▼▼▼

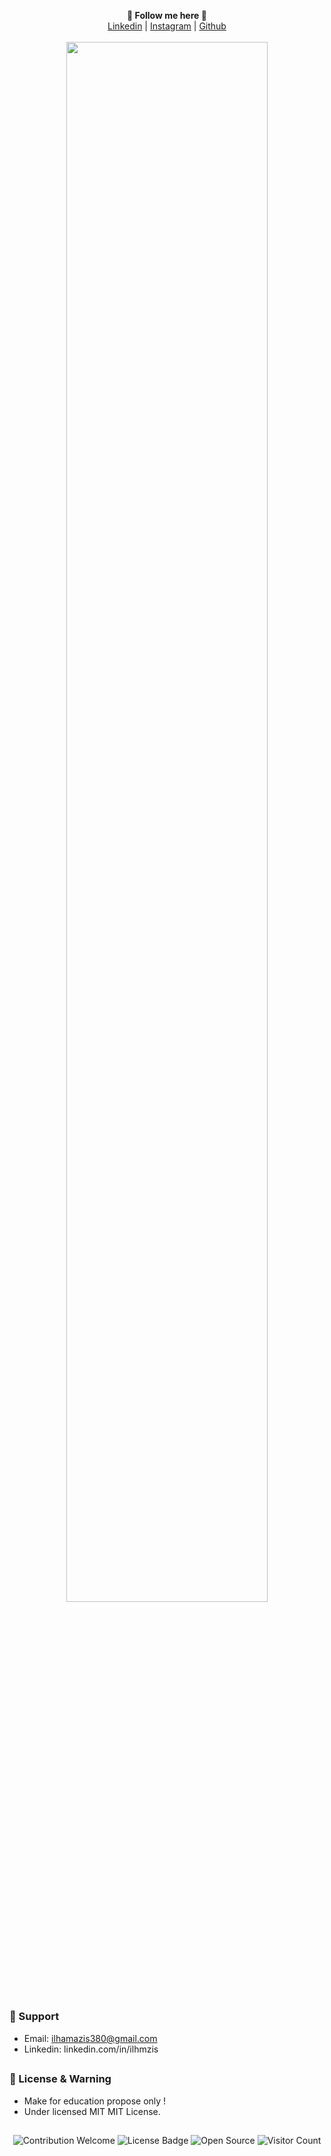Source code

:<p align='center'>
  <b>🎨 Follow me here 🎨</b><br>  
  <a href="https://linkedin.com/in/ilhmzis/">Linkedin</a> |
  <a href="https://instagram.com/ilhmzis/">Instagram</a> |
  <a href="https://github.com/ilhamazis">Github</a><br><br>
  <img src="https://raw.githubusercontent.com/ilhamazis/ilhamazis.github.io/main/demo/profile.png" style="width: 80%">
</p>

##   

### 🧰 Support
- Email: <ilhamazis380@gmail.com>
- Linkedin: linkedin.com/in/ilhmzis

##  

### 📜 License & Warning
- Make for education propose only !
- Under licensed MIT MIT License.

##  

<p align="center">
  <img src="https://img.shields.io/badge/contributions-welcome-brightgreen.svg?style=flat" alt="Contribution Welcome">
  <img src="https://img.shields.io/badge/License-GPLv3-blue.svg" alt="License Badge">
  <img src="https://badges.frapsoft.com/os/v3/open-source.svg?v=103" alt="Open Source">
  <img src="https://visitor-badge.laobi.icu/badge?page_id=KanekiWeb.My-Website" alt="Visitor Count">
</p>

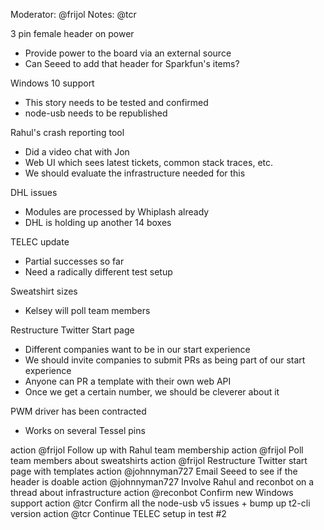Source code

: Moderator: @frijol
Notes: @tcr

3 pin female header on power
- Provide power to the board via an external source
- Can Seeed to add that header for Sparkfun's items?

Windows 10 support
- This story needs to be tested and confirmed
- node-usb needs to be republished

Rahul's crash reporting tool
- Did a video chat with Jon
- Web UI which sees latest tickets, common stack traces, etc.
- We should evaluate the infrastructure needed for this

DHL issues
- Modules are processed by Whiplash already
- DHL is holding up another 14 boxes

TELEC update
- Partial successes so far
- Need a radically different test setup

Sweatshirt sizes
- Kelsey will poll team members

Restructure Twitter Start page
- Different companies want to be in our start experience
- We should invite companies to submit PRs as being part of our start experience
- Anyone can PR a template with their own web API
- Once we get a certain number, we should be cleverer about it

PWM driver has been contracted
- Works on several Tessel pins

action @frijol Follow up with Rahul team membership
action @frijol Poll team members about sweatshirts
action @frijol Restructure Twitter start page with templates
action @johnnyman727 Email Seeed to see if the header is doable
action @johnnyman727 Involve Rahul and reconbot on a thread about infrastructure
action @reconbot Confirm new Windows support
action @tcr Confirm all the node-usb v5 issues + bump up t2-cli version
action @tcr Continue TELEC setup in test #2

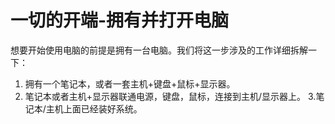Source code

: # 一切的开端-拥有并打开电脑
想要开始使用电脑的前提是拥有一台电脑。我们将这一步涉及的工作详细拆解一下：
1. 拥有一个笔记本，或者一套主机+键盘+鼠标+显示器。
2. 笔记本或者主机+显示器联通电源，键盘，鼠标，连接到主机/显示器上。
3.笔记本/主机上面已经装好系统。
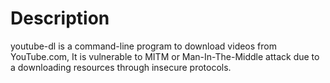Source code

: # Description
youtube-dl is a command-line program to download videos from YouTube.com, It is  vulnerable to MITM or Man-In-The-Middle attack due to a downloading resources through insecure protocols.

▲▲▲

# [About this task]
Go line by line through the material above and return each one that includes "power".

# [Reply]
3 pin female header on power
- Provide power to the board via an external source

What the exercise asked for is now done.